Australia’s Most Infamous Invasive Species Has A Problem With Breeding

Australia’s Most Infamous Invasive Species Has A Problem With Breeding

Cane toads were first released in Australia in 1935 as part of a government program to control the insects attacking the Queensland cane crop. It didn’t work. Ever since, the toads have been spreading across the country, as fast as they can breed. Which would be even faster, if it weren’t for an odd quirk in their mating strategies.

Australia’s Most Infamous Invasive Species Has A Problem With Breeding

Like many invasive species, cane toads face an interesting dilemma. A toad is more likely to be able to find a mate if it stays near its birthplace, but more toads also means a lot more competition for food and other resources. Toads that pull up stakes and move toward the toad-less frontier may have an easier time finding food but a much harder time finding mates. Some studies have shown that the dilemma is shaping cane toad evolution within Australia: toads on the outer edge of their expanding range have evolved longer legs and can travel up to five times faster than their cousins living in more established populations.

According to a new paper in the Biological Journal of the Linnean Society, it turns out that the physical differences associated with cane toad dispersal also affects their ability to make babies. It seems that female cane toads can excel at either walking or breeding, but not both.

University of Sydney biologist Cameron Hudson learned this by comparing the egg masses laid by female toads collected from different regions of Australia. He collected toads from places where they had lived ever since they were first introduced to the continent, as well as places at the front edge of their expanding range. When he injected the females with hormones that made them release their eggs, he found that although both groups of toads laid about the same number of eggs at a time, females from populations that had been established longer were more likely to lay, and would sometimes lay more than one clutch of eggs.

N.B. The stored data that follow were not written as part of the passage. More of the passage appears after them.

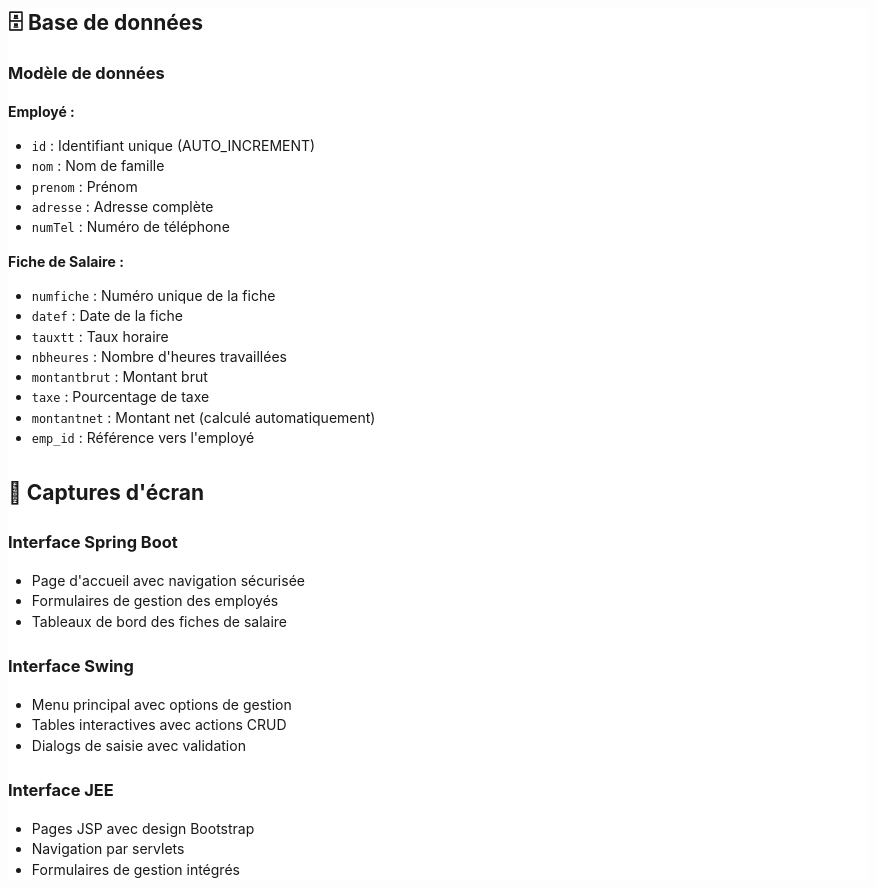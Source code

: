 ## 🗄️ Base de données

### Modèle de données

**Employé :**
- `id` : Identifiant unique (AUTO_INCREMENT)
- `nom` : Nom de famille
- `prenom` : Prénom
- `adresse` : Adresse complète
- `numTel` : Numéro de téléphone

**Fiche de Salaire :**
- `numfiche` : Numéro unique de la fiche
- `datef` : Date de la fiche
- `tauxtt` : Taux horaire
- `nbheures` : Nombre d'heures travaillées
- `montantbrut` : Montant brut
- `taxe` : Pourcentage de taxe
- `montantnet` : Montant net (calculé automatiquement)
- `emp_id` : Référence vers l'employé

## 📸 Captures d'écran

### Interface Spring Boot
- Page d'accueil avec navigation sécurisée
- Formulaires de gestion des employés
- Tableaux de bord des fiches de salaire

### Interface Swing
- Menu principal avec options de gestion
- Tables interactives avec actions CRUD
- Dialogs de saisie avec validation

### Interface JEE
- Pages JSP avec design Bootstrap
- Navigation par servlets
- Formulaires de gestion intégrés



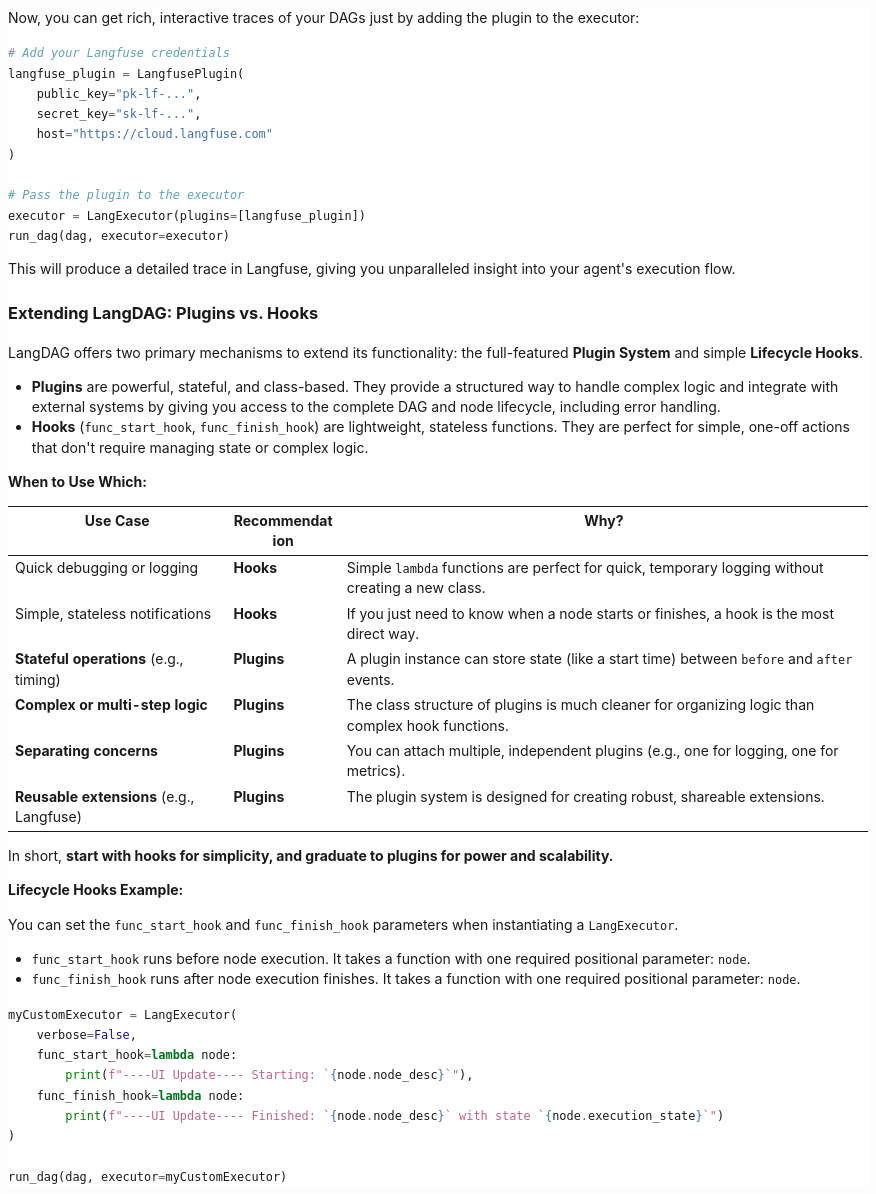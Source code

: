 Now, you can get rich, interactive traces of your DAGs just by adding the plugin to the executor:

```python
# Add your Langfuse credentials
langfuse_plugin = LangfusePlugin(
    public_key="pk-lf-...",
    secret_key="sk-lf-...",
    host="https://cloud.langfuse.com"
)

# Pass the plugin to the executor
executor = LangExecutor(plugins=[langfuse_plugin])
run_dag(dag, executor=executor)
```
This will produce a detailed trace in Langfuse, giving you unparalleled insight into your agent's execution flow.

### Extending LangDAG: Plugins vs. Hooks

LangDAG offers two primary mechanisms to extend its functionality: the full-featured **Plugin System** and simple **Lifecycle Hooks**.

- **Plugins** are powerful, stateful, and class-based. They provide a structured way to handle complex logic and integrate with external systems by giving you access to the complete DAG and node lifecycle, including error handling.
- **Hooks** (`func_start_hook`, `func_finish_hook`) are lightweight, stateless functions. They are perfect for simple, one-off actions that don't require managing state or complex logic.

**When to Use Which:**

| Use Case                               | Recommendation  | Why?                                                                                             |
| -------------------------------------- | --------------- | ------------------------------------------------------------------------------------------------ |
| Quick debugging or logging             | **Hooks**       | Simple `lambda` functions are perfect for quick, temporary logging without creating a new class.   |
| Simple, stateless notifications        | **Hooks**       | If you just need to know when a node starts or finishes, a hook is the most direct way.           |
| **Stateful operations** (e.g., timing) | **Plugins**     | A plugin instance can store state (like a start time) between `before` and `after` events.       |
| **Complex or multi-step logic**        | **Plugins**     | The class structure of plugins is much cleaner for organizing logic than complex hook functions. |
| **Separating concerns**                | **Plugins**     | You can attach multiple, independent plugins (e.g., one for logging, one for metrics).           |
| **Reusable extensions** (e.g., Langfuse) | **Plugins**     | The plugin system is designed for creating robust, shareable extensions.                         |

In short, **start with hooks for simplicity, and graduate to plugins for power and scalability.**

**Lifecycle Hooks Example:**

You can set the `func_start_hook` and `func_finish_hook` parameters when instantiating a `LangExecutor`.

- `func_start_hook` runs before node execution. It takes a function with one required positional parameter: `node`.
- `func_finish_hook` runs after node execution finishes. It takes a function with one required positional parameter: `node`.

```python
myCustomExecutor = LangExecutor(
    verbose=False,
    func_start_hook=lambda node: 
        print(f"----UI Update---- Starting: `{node.node_desc}`"),
    func_finish_hook=lambda node: 
        print(f"----UI Update---- Finished: `{node.node_desc}` with state `{node.execution_state}`")
)

run_dag(dag, executor=myCustomExecutor)
```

For some still-unknown reason, the females that disperse are not as good at making babies as the females that stay put. With luck, this sort of information could help Australian conservationists pinpoint where to focus their efforts toward cane toad eradication. Or given their luck so far, it might give them a bleak picture of the future, where the fast toads invade, and the slower, more fecund toads fill in the space behind them.

[Hudson et al. 2015]

Pictures: Katja Schulz via Flickr; Toad spread map from Australia DEH (2006)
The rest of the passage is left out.